─── SUPPLIED MATERIAL ───

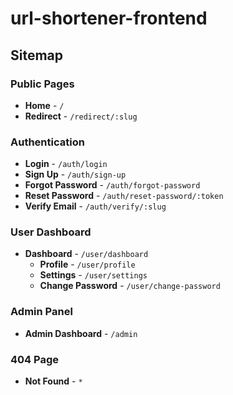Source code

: # url-shortener-frontend

## Sitemap

### Public Pages
- **Home** - `/`
- **Redirect** - `/redirect/:slug`

### Authentication
- **Login** - `/auth/login`
- **Sign Up** - `/auth/sign-up`
- **Forgot Password** - `/auth/forgot-password`
- **Reset Password** - `/auth/reset-password/:token`
- **Verify Email** - `/auth/verify/:slug`



### User Dashboard
- **Dashboard** - `/user/dashboard`
  - **Profile** - `/user/profile`
  - **Settings** - `/user/settings`
  - **Change Password** - `/user/change-password`


### Admin Panel
- **Admin Dashboard** - `/admin`

### 404 Page
- **Not Found** - `*`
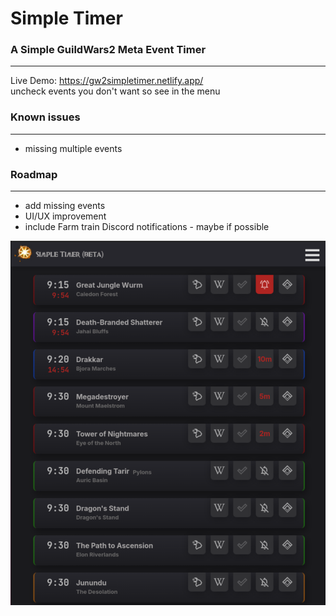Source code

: # Simple Timer


### A Simple GuildWars2 Meta Event Timer

---
Live Demo: https://gw2simpletimer.netlify.app/  
uncheck events you don't want so see in the menu

### Known issues

---
- missing multiple events


### Roadmap

---
- add missing events
- UI/UX improvement
- include Farm train Discord notifications - maybe if possible

![Screenshot.png](app/assets/Screenshot.png)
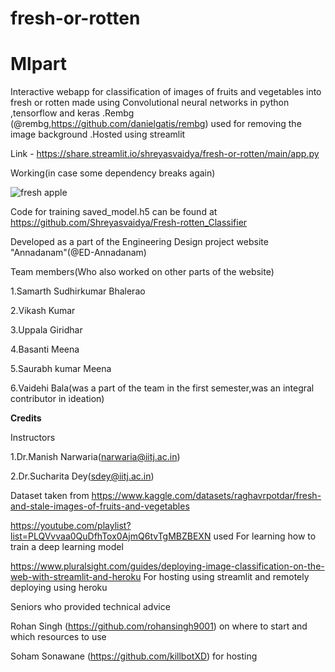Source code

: # fresh-or-rotten

# Mlpart
Interactive webapp for classification of images of fruits and vegetables into fresh or rotten made using Convolutional neural networks in python ,tensorflow and keras .Rembg (@rembg,https://github.com/danielgatis/rembg) used for removing the image background .Hosted using streamlit


Link - https://share.streamlit.io/shreyasvaidya/fresh-or-rotten/main/app.py


Working(in case some dependency breaks again)

![fresh apple](https://drive.google.com/file/d/1yaAA8I7gBU3YZBi2eWA-t64achAixHvS/view?usp=sharing)

Code for training saved_model.h5 can be found at https://github.com/Shreyasvaidya/Fresh-rotten_Classifier

Developed as a  part of the Engineering Design project website "Annadanam"(@ED-Annadanam)

Team members(Who also worked on other parts of the website)

1.Samarth Sudhirkumar Bhalerao

2.Vikash Kumar

3.Uppala Giridhar

4.Basanti Meena

5.Saurabh kumar Meena

6.Vaidehi  Bala(was a part of the team in the first semester,was an integral contributor in ideation)


**Credits**

Instructors

1.Dr.Manish Narwaria(narwaria@iitj.ac.in)

2.Dr.Sucharita Dey(sdey@iitj.ac.in)

Dataset taken from https://www.kaggle.com/datasets/raghavrpotdar/fresh-and-stale-images-of-fruits-and-vegetables


https://youtube.com/playlist?list=PLQVvvaa0QuDfhTox0AjmQ6tvTgMBZBEXN used For learning how to train a deep learning model

https://www.pluralsight.com/guides/deploying-image-classification-on-the-web-with-streamlit-and-heroku For hosting using streamlit and remotely 
deploying using heroku

Seniors who provided technical advice

Rohan Singh (https://github.com/rohansingh9001) on where to start and which resources to use

Soham Sonawane (https://github.com/killbotXD) for hosting
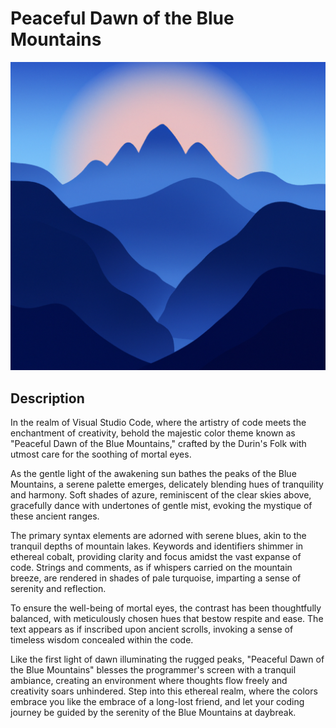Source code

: # Peaceful Dawn of the Blue Mountains

![Image](/icons/logo-mountains.png)

## Description

In the realm of Visual Studio Code, where the artistry of code meets the enchantment of creativity, behold the majestic color theme known as "Peaceful Dawn of the Blue Mountains," crafted by the Durin's Folk with utmost care for the soothing of mortal eyes.

As the gentle light of the awakening sun bathes the peaks of the Blue Mountains, a serene palette emerges, delicately blending hues of tranquility and harmony. Soft shades of azure, reminiscent of the clear skies above, gracefully dance with undertones of gentle mist, evoking the mystique of these ancient ranges.

The primary syntax elements are adorned with serene blues, akin to the tranquil depths of mountain lakes. Keywords and identifiers shimmer in ethereal cobalt, providing clarity and focus amidst the vast expanse of code. Strings and comments, as if whispers carried on the mountain breeze, are rendered in shades of pale turquoise, imparting a sense of serenity and reflection.

To ensure the well-being of mortal eyes, the contrast has been thoughtfully balanced, with meticulously chosen hues that bestow respite and ease. The text appears as if inscribed upon ancient scrolls, invoking a sense of timeless wisdom concealed within the code.

Like the first light of dawn illuminating the rugged peaks, "Peaceful Dawn of the Blue Mountains" blesses the programmer's screen with a tranquil ambiance, creating an environment where thoughts flow freely and creativity soars unhindered. Step into this ethereal realm, where the colors embrace you like the embrace of a long-lost friend, and let your coding journey be guided by the serenity of the Blue Mountains at daybreak.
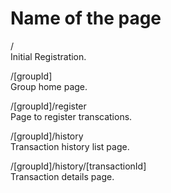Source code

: # Name of the page

/<br>
Initial Registration.

/[groupId]<br>
Group home page.

/[groupId]/register<br>
Page to register transcations.

/[groupId]/history<br>
Transaction history list page.

/[groupId]/history/[transactionId]<br>
Transaction details page.

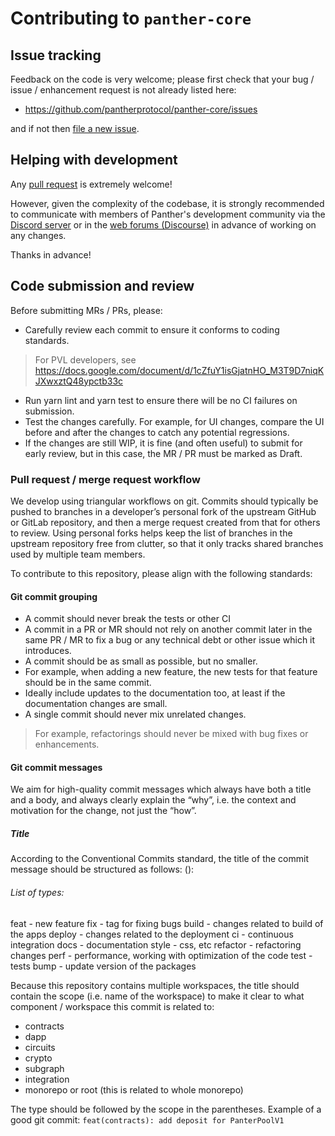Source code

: # Contributing to `panther-core`

## Issue tracking

Feedback on the code is very welcome; please first check that your bug
/ issue / enhancement request is not already listed here:

- https://github.com/pantherprotocol/panther-core/issues

and if not then [file a new issue](https://github.com/pantherprotocol/panther-core/issues/new).

## Helping with development

Any [pull request](https://help.github.com/articles/using-pull-requests/)
is extremely welcome!

However, given the complexity of the codebase, it is strongly recommended to communicate with members of Panther's development community via the [Discord server](https://discord.gg/WZuRnMCZ4c) or in the [web forums (Discourse)](https://forum.pantherprotocol.io/)
in advance of working on any changes.

Thanks in advance!

## Code submission and review

Before submitting MRs / PRs, please:

- Carefully review each commit to ensure it conforms to coding standards.
> For PVL developers, see https://docs.google.com/document/d/1cZfuY1isGjatnHO_M3T9D7niqKJXwxztQ48ypctb33c
- Run yarn lint and yarn test to ensure there will be no CI failures on submission.
- Test the changes carefully.  For example, for UI changes, compare the UI before and after the changes to catch any potential regressions.
- If the changes are still WIP, it is fine (and often useful) to submit for early review, but in this case, the MR / PR must be marked as Draft.

### Pull request / merge request workflow
We develop using triangular workflows on git. Commits should typically be pushed to branches in a developer’s personal fork of the upstream GitHub or GitLab repository, and then a merge request created from that for others to review. Using personal forks helps keep the list of branches in the upstream repository free from clutter, so that it only tracks shared branches used by multiple team members. 

To contribute to this repository, please align with the following standards:

#### Git commit grouping

- A commit should never break the tests or other CI
- A commit in a PR or MR should not rely on another commit later in the same PR / MR to fix a bug or any technical debt or other issue which it introduces.
- A commit should be as small as possible, but no smaller.
- For example, when adding a new feature, the new tests for that feature should be in the same commit.  
- Ideally include updates to the documentation too, at least if the documentation changes are small. 
- A single commit should never mix unrelated changes.
> For example, refactorings should never be mixed with bug fixes or enhancements.

#### Git commit messages
We aim for high-quality commit messages which always have both a title and a body, and always clearly explain the “why”, i.e. the context and motivation for the change, not just the “how”.

##### Title
According to the Conventional Commits standard, the title of the commit message should be structured as follows: 
<type>(<scope>): <description>

###### List of types:
feat -  new feature
fix - tag for fixing bugs
build - changes related to build of the apps
deploy - changes related to the deployment
ci - continuous integration
docs - documentation 
style - css, etc
refactor - refactoring changes
perf - performance, working with optimization of the code
test - tests
bump - update version of the packages

Because this repository contains multiple workspaces, the title should contain the scope (i.e. name of the workspace) to make it clear to what component / workspace this commit is related to:
- contracts
- dapp
- circuits
- crypto
- subgraph
- integration
- monorepo or root (this is related to whole monorepo) 

The type should be followed by the scope in the parentheses. 
Example of a good git commit:
`feat(contracts): add deposit for PanterPoolV1`

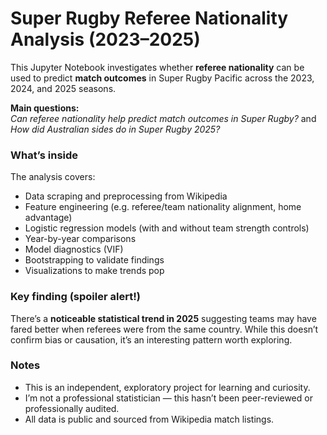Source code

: # Super Rugby Referee Nationality Analysis (2023–2025)

This Jupyter Notebook investigates whether **referee nationality** can be used to predict **match outcomes** in Super Rugby Pacific across the 2023, 2024, and 2025 seasons.

**Main questions:**  
*Can referee nationality help predict match outcomes in Super Rugby?*
and
*How did Australian sides do in Super Rugby 2025?*

### What’s inside
The analysis covers:
- Data scraping and preprocessing from Wikipedia
- Feature engineering (e.g. referee/team nationality alignment, home advantage)
- Logistic regression models (with and without team strength controls)
- Year-by-year comparisons
- Model diagnostics (VIF)
- Bootstrapping to validate findings
- Visualizations to make trends pop

### Key finding (spoiler alert!)
There’s a **noticeable statistical trend in 2025** suggesting teams may have fared better when referees were from the same country. While this doesn’t confirm bias or causation, it’s an interesting pattern worth exploring.

### Notes
- This is an independent, exploratory project for learning and curiosity.
- I’m not a professional statistician — this hasn’t been peer-reviewed or professionally audited.
- All data is public and sourced from Wikipedia match listings.
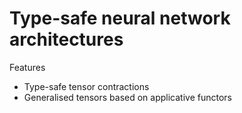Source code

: # Type-safe neural network architectures



Features
* Type-safe tensor contractions
* Generalised tensors based on applicative functors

───

**EXERCISE DESCRIPTION:**
List the lines of the records where "technical" occurs.

**OUTPUT OF THE EXERCISE:**
Seniors who provided technical advice
- A commit in a PR or MR should not rely on another commit later in the same PR / MR to fix a bug or any technical debt or other issue which it introduces.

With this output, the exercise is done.